WHAT IS EXPECTED: Look through the data that follows and say how many of its lines contain "macros", giving the number only.

§ §

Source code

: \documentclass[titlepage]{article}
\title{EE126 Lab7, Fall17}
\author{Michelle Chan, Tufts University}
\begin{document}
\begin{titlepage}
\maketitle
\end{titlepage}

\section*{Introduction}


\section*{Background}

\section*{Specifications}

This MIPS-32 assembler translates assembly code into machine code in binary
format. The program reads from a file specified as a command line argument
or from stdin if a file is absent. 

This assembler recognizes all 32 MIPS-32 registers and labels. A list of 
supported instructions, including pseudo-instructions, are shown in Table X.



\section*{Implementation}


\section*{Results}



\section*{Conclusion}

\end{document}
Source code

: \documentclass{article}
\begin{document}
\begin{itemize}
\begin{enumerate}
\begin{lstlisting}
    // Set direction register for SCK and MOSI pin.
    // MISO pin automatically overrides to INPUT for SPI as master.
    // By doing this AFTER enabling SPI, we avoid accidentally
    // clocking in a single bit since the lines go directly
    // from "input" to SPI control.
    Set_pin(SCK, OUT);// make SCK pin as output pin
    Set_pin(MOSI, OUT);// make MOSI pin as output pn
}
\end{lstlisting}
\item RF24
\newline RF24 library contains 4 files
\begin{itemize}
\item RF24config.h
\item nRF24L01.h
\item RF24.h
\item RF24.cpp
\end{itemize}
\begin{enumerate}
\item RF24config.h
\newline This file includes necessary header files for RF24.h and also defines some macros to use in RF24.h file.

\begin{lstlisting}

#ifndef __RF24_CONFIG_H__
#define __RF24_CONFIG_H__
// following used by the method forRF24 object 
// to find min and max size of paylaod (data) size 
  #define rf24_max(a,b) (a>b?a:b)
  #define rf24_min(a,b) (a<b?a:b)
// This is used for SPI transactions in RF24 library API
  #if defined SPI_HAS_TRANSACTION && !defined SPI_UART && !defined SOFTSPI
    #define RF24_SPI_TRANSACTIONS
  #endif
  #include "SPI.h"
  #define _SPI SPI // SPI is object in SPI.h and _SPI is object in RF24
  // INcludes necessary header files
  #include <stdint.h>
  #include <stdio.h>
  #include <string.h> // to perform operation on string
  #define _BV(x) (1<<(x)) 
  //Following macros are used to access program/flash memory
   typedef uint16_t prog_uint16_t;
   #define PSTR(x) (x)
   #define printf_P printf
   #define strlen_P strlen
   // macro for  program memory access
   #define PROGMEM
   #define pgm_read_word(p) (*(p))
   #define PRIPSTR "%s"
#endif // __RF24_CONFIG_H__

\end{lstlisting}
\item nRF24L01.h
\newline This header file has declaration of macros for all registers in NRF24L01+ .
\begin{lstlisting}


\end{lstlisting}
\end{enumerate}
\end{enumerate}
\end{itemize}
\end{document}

§ §

REPLY TO THE EXERCISE: 3